[Opening Supplied records section]

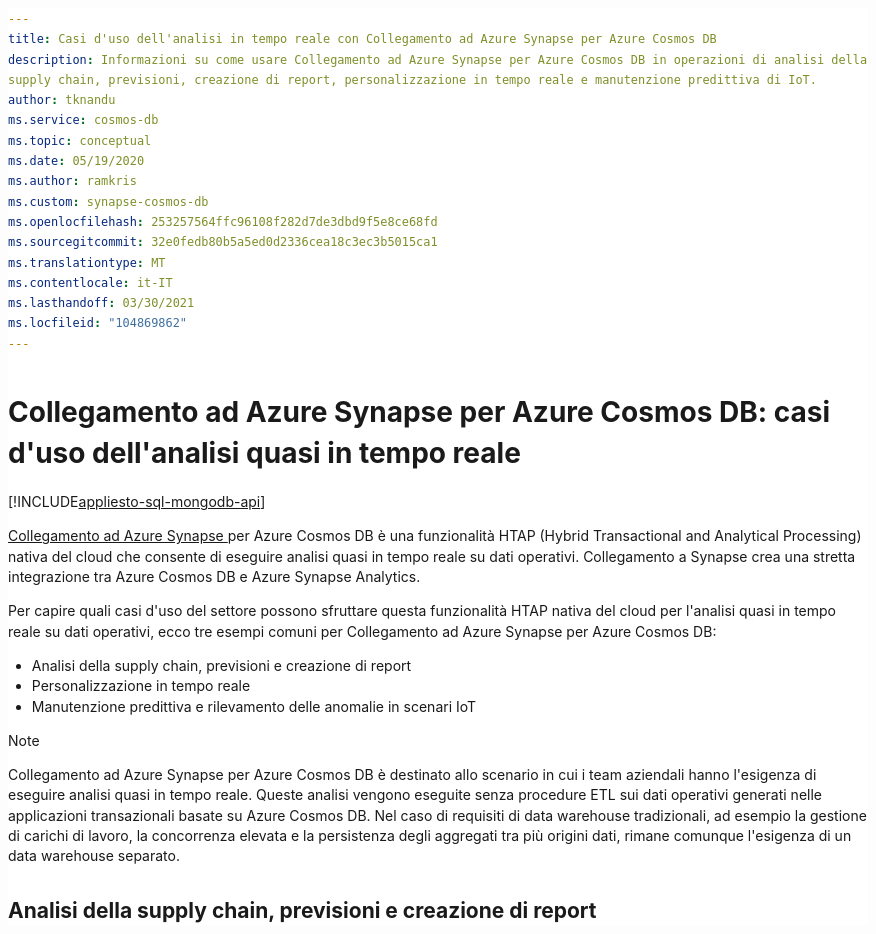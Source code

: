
 ```yaml
---
title: Casi d'uso dell'analisi in tempo reale con Collegamento ad Azure Synapse per Azure Cosmos DB
description: Informazioni su come usare Collegamento ad Azure Synapse per Azure Cosmos DB in operazioni di analisi della supply chain, previsioni, creazione di report, personalizzazione in tempo reale e manutenzione predittiva di IoT.
author: tknandu
ms.service: cosmos-db
ms.topic: conceptual
ms.date: 05/19/2020
ms.author: ramkris
ms.custom: synapse-cosmos-db
ms.openlocfilehash: 253257564ffc96108f282d7de3dbd9f5e8ce68fd
ms.sourcegitcommit: 32e0fedb80b5a5ed0d2336cea18c3ec3b5015ca1
ms.translationtype: MT
ms.contentlocale: it-IT
ms.lasthandoff: 03/30/2021
ms.locfileid: "104869862"
---
```

# <a name="azure-synapse-link-for-azure-cosmos-db-near-real-time-analytics-use-cases"></a>Collegamento ad Azure Synapse per Azure Cosmos DB: casi d'uso dell'analisi quasi in tempo reale
[!INCLUDE[appliesto-sql-mongodb-api](includes/appliesto-sql-mongodb-api.md)]

[Collegamento ad Azure Synapse ](synapse-link.md) per Azure Cosmos DB è una funzionalità HTAP (Hybrid Transactional and Analytical Processing) nativa del cloud che consente di eseguire analisi quasi in tempo reale su dati operativi. Collegamento a Synapse crea una stretta integrazione tra Azure Cosmos DB e Azure Synapse Analytics.

Per capire quali casi d'uso del settore possono sfruttare questa funzionalità HTAP nativa del cloud per l'analisi quasi in tempo reale su dati operativi, ecco tre esempi comuni per Collegamento ad Azure Synapse per Azure Cosmos DB:

* Analisi della supply chain, previsioni e creazione di report
* Personalizzazione in tempo reale
* Manutenzione predittiva e rilevamento delle anomalie in scenari IoT

> [!NOTE]
> Collegamento ad Azure Synapse per Azure Cosmos DB è destinato allo scenario in cui i team aziendali hanno l'esigenza di eseguire analisi quasi in tempo reale. Queste analisi vengono eseguite senza procedure ETL sui dati operativi generati nelle applicazioni transazionali basate su Azure Cosmos DB. Nel caso di requisiti di data warehouse tradizionali, ad esempio la gestione di carichi di lavoro, la concorrenza elevata e la persistenza degli aggregati tra più origini dati, rimane comunque l'esigenza di un data warehouse separato.

## <a name="supply-chain-analytics-forecasting--reporting"></a>Analisi della supply chain, previsioni e creazione di report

[Closing Supplied records section]

Exercise aim
Search the records above for "della" and copy every line that has it.

The completed task
description: Informazioni su come usare Collegamento ad Azure Synapse per Azure Cosmos DB in operazioni di analisi della supply chain, previsioni, creazione di report, personalizzazione in tempo reale e manutenzione predittiva di IoT.
* Analisi della supply chain, previsioni e creazione di report
## <a name="supply-chain-analytics-forecasting--reporting"></a>Analisi della supply chain, previsioni e creazione di report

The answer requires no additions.